ABOUT THIS EXERCISE:
Using the data below, repeat all of it precisely.

DATASET CONTENT:

>>>>

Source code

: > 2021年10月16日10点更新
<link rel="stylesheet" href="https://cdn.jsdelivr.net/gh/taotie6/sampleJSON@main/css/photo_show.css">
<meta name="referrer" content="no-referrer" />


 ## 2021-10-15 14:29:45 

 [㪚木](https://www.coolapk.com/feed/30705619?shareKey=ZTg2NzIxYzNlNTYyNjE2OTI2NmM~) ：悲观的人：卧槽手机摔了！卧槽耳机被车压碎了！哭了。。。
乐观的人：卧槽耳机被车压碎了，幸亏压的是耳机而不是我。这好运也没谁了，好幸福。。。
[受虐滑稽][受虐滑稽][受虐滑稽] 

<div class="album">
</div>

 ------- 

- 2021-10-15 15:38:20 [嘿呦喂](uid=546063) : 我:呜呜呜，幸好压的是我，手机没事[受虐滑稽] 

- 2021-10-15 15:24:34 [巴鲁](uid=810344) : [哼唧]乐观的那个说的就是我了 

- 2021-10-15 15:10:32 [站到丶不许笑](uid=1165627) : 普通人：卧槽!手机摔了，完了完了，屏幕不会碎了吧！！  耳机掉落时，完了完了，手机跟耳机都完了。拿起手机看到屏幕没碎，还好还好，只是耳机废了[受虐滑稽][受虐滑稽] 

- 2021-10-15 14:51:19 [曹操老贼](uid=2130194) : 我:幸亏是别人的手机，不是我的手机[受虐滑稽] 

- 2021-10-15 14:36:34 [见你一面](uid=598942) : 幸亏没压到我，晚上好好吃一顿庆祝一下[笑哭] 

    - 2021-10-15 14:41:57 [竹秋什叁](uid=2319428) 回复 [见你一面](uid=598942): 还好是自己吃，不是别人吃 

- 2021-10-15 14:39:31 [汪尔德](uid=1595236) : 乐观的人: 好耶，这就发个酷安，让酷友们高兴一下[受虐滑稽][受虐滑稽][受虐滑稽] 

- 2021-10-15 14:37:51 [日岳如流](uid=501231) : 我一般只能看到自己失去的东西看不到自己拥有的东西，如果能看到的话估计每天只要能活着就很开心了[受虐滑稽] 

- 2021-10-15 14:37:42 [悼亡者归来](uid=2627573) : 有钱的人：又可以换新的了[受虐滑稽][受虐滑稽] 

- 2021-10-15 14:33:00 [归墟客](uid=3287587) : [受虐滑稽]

<<<<

RESULT:
Source code

: > 2021年10月16日10点更新
<link rel="stylesheet" href="https://cdn.jsdelivr.net/gh/taotie6/sampleJSON@main/css/photo_show.css">
<meta name="referrer" content="no-referrer" />


 ## 2021-10-15 14:29:45 

 [㪚木](https://www.coolapk.com/feed/30705619?shareKey=ZTg2NzIxYzNlNTYyNjE2OTI2NmM~) ：悲观的人：卧槽手机摔了！卧槽耳机被车压碎了！哭了。。。
乐观的人：卧槽耳机被车压碎了，幸亏压的是耳机而不是我。这好运也没谁了，好幸福。。。
[受虐滑稽][受虐滑稽][受虐滑稽] 

<div class="album">
</div>

 ------- 

- 2021-10-15 15:38:20 [嘿呦喂](uid=546063) : 我:呜呜呜，幸好压的是我，手机没事[受虐滑稽] 

- 2021-10-15 15:24:34 [巴鲁](uid=810344) : [哼唧]乐观的那个说的就是我了 

- 2021-10-15 15:10:32 [站到丶不许笑](uid=1165627) : 普通人：卧槽!手机摔了，完了完了，屏幕不会碎了吧！！  耳机掉落时，完了完了，手机跟耳机都完了。拿起手机看到屏幕没碎，还好还好，只是耳机废了[受虐滑稽][受虐滑稽] 

- 2021-10-15 14:51:19 [曹操老贼](uid=2130194) : 我:幸亏是别人的手机，不是我的手机[受虐滑稽] 

- 2021-10-15 14:36:34 [见你一面](uid=598942) : 幸亏没压到我，晚上好好吃一顿庆祝一下[笑哭] 

    - 2021-10-15 14:41:57 [竹秋什叁](uid=2319428) 回复 [见你一面](uid=598942): 还好是自己吃，不是别人吃 

- 2021-10-15 14:39:31 [汪尔德](uid=1595236) : 乐观的人: 好耶，这就发个酷安，让酷友们高兴一下[受虐滑稽][受虐滑稽][受虐滑稽] 

- 2021-10-15 14:37:51 [日岳如流](uid=501231) : 我一般只能看到自己失去的东西看不到自己拥有的东西，如果能看到的话估计每天只要能活着就很开心了[受虐滑稽] 

- 2021-10-15 14:37:42 [悼亡者归来](uid=2627573) : 有钱的人：又可以换新的了[受虐滑稽][受虐滑稽] 

- 2021-10-15 14:33:00 [归墟客](uid=3287587) : [受虐滑稽]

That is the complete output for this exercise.